Start of Block

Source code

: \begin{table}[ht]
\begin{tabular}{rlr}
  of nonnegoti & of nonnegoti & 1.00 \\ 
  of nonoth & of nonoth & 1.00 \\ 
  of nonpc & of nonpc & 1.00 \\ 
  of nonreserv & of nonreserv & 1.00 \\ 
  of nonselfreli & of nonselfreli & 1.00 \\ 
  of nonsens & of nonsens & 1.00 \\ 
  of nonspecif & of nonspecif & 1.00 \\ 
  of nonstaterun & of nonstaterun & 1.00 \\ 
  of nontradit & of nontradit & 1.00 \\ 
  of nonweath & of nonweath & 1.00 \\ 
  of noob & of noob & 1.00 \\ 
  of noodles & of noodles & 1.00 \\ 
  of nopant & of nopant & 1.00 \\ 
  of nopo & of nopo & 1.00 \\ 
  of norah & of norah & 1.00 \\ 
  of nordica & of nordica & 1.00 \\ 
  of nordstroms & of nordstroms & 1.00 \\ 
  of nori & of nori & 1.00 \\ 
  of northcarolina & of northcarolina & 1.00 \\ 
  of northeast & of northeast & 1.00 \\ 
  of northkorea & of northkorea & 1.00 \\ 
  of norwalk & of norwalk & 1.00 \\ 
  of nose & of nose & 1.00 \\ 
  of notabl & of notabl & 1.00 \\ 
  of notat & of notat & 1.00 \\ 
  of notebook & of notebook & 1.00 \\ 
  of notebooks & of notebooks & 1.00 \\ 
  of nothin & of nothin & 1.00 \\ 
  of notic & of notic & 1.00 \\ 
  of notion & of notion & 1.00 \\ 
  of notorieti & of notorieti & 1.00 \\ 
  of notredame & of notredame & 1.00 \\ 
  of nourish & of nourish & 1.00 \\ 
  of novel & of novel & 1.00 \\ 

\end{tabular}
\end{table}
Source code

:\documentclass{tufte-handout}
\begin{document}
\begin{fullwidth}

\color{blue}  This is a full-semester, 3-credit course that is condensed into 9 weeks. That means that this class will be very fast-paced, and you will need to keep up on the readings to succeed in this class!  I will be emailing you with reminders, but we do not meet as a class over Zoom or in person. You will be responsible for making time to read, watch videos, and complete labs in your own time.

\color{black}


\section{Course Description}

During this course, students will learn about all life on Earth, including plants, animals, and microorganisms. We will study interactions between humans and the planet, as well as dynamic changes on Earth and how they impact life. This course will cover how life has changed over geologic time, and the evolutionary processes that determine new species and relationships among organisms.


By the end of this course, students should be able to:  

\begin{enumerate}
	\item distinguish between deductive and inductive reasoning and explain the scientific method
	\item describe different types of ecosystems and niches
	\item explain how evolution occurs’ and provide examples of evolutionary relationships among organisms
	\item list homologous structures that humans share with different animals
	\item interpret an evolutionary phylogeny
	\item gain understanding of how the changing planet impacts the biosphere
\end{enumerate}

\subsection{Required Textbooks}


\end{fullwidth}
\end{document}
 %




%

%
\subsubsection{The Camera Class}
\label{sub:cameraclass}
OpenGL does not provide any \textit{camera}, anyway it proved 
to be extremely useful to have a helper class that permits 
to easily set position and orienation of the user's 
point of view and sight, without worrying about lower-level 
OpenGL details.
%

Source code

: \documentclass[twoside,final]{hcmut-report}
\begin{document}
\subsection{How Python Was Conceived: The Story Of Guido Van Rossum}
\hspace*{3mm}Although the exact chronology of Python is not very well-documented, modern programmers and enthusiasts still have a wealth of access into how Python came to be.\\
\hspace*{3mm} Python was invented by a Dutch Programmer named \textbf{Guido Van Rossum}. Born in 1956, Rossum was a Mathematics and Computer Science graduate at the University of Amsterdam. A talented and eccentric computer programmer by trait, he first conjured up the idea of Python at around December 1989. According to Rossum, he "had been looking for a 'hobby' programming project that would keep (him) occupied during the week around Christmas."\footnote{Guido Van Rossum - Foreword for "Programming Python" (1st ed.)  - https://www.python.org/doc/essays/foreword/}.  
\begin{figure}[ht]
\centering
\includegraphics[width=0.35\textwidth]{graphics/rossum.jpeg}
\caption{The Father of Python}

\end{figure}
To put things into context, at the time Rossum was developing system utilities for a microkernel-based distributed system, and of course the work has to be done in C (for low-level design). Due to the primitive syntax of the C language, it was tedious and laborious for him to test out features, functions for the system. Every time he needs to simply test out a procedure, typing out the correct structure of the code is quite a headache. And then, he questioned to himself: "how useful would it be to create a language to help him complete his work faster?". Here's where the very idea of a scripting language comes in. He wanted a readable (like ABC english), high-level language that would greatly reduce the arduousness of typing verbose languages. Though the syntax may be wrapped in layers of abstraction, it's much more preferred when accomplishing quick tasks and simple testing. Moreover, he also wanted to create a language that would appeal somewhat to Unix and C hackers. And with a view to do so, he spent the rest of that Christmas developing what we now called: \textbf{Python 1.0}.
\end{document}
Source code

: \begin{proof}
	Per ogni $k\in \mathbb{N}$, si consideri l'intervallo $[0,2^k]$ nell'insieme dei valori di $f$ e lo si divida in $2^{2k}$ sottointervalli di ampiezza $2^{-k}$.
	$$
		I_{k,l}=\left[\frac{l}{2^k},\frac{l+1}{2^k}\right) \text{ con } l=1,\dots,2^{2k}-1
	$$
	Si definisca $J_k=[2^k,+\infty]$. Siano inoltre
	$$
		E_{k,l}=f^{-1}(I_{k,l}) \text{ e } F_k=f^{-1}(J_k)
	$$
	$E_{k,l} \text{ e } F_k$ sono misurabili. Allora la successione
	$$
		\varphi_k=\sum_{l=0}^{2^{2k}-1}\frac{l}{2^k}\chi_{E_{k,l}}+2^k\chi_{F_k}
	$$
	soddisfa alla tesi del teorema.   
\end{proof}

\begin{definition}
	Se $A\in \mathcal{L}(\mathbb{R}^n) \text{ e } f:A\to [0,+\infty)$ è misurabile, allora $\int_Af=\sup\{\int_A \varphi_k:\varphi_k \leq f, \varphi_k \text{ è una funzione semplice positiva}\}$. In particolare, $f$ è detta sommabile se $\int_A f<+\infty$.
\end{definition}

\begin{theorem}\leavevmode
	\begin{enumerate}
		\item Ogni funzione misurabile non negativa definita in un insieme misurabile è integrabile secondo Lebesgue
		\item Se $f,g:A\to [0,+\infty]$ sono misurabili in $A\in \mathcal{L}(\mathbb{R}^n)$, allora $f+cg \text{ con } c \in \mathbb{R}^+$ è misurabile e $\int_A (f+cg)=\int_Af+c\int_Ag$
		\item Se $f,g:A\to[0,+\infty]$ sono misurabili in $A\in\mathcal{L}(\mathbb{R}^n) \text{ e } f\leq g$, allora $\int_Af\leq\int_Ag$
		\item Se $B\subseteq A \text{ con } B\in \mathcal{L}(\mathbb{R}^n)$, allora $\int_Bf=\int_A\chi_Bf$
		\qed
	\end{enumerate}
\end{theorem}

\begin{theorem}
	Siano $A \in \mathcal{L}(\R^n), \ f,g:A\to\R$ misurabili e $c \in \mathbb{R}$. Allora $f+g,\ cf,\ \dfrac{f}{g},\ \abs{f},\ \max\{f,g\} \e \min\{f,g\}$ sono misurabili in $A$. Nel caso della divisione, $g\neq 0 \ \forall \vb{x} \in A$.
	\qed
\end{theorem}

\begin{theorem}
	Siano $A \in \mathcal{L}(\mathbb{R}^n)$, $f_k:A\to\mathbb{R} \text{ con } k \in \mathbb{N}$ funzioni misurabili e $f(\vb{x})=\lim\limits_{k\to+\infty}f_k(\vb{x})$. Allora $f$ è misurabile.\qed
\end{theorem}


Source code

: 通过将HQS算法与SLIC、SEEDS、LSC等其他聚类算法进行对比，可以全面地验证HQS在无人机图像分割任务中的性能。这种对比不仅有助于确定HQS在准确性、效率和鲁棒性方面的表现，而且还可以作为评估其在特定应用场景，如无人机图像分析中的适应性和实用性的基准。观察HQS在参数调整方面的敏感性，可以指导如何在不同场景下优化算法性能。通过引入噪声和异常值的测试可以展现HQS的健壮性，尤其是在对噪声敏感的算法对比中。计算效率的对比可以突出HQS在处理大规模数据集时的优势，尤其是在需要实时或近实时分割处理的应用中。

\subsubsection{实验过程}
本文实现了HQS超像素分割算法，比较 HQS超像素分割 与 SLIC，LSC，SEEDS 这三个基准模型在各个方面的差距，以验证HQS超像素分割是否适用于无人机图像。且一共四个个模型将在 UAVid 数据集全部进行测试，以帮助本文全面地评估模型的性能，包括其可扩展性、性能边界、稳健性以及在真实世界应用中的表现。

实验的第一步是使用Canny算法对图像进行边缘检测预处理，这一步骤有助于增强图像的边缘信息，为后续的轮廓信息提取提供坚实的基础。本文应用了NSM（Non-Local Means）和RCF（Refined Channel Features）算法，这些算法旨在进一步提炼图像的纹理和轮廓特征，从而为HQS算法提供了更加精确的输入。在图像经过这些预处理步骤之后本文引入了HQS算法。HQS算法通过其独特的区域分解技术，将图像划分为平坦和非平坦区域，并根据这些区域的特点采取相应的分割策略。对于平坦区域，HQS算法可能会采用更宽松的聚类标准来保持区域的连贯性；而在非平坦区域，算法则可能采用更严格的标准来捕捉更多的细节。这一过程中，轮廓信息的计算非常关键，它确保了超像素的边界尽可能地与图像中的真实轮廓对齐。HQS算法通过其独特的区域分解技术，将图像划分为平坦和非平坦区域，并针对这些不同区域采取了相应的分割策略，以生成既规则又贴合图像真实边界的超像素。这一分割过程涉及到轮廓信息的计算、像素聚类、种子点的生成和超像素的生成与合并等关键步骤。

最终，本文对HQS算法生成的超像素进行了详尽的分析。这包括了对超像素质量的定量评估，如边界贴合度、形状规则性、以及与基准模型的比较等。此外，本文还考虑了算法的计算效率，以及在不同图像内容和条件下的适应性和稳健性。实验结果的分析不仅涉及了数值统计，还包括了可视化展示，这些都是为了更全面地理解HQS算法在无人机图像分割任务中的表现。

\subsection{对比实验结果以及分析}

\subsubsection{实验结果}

End of Block

What lines above contain the string "among"? Copy all of them.

During this course, students will learn about all life on Earth, including plants, animals, and microorganisms. We will study interactions between humans and the planet, as well as dynamic changes on Earth and how they impact life. This course will cover how life has changed over geologic time, and the evolutionary processes that determine new species and relationships among organisms.
	\item explain how evolution occurs’ and provide examples of evolutionary relationships among organisms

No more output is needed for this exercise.